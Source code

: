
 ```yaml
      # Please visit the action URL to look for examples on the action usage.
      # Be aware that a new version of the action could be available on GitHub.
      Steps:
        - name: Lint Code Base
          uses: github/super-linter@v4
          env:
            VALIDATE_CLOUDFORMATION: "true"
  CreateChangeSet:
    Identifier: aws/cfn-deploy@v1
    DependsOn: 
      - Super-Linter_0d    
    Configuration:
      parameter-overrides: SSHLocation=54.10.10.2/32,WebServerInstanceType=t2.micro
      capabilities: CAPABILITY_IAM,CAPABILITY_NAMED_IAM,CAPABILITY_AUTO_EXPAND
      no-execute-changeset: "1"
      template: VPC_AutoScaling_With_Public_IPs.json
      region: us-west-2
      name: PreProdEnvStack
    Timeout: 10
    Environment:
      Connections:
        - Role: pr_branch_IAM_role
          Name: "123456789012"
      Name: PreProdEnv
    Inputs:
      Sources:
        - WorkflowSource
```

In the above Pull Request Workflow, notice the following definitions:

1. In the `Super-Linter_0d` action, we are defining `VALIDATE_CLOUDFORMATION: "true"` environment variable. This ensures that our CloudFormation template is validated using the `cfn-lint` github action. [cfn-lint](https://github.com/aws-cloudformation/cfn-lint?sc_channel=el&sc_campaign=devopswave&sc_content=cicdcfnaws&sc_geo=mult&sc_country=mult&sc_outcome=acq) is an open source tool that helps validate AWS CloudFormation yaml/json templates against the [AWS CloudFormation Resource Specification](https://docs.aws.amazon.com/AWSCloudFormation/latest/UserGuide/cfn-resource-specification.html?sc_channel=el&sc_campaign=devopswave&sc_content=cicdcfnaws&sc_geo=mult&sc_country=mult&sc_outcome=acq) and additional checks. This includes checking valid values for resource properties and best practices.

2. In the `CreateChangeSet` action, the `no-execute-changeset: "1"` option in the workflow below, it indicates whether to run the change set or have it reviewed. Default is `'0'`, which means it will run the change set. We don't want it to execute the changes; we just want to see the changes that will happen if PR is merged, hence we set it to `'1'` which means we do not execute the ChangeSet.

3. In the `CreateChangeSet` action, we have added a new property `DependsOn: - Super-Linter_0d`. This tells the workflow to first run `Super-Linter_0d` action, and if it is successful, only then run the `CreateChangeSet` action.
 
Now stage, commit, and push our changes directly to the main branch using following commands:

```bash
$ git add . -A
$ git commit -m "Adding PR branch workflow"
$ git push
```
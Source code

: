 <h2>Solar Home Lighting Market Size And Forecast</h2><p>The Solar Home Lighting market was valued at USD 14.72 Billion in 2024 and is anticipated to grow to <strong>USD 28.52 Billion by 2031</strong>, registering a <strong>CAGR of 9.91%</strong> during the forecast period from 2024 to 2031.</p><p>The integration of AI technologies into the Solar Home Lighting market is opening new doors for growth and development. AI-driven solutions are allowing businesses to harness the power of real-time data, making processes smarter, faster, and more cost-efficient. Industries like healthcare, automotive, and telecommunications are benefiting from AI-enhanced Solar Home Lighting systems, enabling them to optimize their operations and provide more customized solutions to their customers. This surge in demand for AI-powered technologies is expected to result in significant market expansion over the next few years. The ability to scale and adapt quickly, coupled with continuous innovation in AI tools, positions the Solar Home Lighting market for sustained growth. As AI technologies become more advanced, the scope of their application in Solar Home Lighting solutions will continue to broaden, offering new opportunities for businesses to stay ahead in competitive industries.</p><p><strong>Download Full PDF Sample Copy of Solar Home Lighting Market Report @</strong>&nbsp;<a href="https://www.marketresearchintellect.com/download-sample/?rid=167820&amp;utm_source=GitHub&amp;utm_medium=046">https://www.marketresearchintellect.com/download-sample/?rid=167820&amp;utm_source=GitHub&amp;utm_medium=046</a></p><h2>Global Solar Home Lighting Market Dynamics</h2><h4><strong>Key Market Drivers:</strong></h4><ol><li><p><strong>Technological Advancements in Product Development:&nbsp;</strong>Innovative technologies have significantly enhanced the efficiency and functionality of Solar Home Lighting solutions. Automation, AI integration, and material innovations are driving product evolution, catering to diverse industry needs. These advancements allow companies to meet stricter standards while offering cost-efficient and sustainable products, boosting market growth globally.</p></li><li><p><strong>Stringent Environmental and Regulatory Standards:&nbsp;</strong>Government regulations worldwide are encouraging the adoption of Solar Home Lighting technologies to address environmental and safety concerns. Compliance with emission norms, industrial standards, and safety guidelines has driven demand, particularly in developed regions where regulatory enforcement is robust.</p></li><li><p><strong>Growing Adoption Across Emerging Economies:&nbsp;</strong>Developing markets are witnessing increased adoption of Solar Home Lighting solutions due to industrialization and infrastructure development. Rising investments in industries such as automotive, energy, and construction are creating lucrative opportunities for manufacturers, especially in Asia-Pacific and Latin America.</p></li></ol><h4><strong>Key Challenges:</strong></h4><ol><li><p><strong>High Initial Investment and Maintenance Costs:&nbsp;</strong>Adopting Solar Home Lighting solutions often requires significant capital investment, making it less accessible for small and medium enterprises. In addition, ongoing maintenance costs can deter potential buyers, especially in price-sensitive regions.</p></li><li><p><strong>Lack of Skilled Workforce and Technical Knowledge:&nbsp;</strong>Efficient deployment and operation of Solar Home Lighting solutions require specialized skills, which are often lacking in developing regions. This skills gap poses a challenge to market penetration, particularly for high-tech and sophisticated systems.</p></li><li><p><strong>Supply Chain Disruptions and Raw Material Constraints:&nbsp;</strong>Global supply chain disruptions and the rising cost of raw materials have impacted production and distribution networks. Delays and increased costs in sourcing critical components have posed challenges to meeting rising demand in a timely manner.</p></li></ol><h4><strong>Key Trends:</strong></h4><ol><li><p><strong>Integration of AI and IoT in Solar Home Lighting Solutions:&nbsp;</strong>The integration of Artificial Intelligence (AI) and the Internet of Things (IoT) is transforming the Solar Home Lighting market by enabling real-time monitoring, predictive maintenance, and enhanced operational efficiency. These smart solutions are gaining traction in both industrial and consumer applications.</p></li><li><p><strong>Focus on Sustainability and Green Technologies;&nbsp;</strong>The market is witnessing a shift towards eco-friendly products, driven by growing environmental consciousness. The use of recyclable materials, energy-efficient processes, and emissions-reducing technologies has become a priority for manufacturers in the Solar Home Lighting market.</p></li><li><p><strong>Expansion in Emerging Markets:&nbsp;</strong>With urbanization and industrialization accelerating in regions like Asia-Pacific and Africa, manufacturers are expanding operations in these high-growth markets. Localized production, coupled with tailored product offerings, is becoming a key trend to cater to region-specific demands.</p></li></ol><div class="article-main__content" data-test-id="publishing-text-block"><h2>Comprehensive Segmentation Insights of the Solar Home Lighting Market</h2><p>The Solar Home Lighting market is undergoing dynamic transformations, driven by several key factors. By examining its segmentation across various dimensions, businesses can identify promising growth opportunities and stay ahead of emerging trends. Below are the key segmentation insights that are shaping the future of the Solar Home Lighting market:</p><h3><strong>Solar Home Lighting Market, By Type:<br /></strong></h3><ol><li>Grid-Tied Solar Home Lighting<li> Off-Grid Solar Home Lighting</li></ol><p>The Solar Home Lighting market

────────────────

▶ [ACTIVITY] Keep only the lines of the listing that contain the word "true", and copy them.

▶ [WRITTEN ANSWER]
            VALIDATE_CLOUDFORMATION: "true"
1. In the `Super-Linter_0d` action, we are defining `VALIDATE_CLOUDFORMATION: "true"` environment variable. This ensures that our CloudFormation template is validated using the `cfn-lint` github action. [cfn-lint](https://github.com/aws-cloudformation/cfn-lint?sc_channel=el&sc_campaign=devopswave&sc_content=cicdcfnaws&sc_geo=mult&sc_country=mult&sc_outcome=acq) is an open source tool that helps validate AWS CloudFormation yaml/json templates against the [AWS CloudFormation Resource Specification](https://docs.aws.amazon.com/AWSCloudFormation/latest/UserGuide/cfn-resource-specification.html?sc_channel=el&sc_campaign=devopswave&sc_content=cicdcfnaws&sc_geo=mult&sc_country=mult&sc_outcome=acq) and additional checks. This includes checking valid values for resource properties and best practices.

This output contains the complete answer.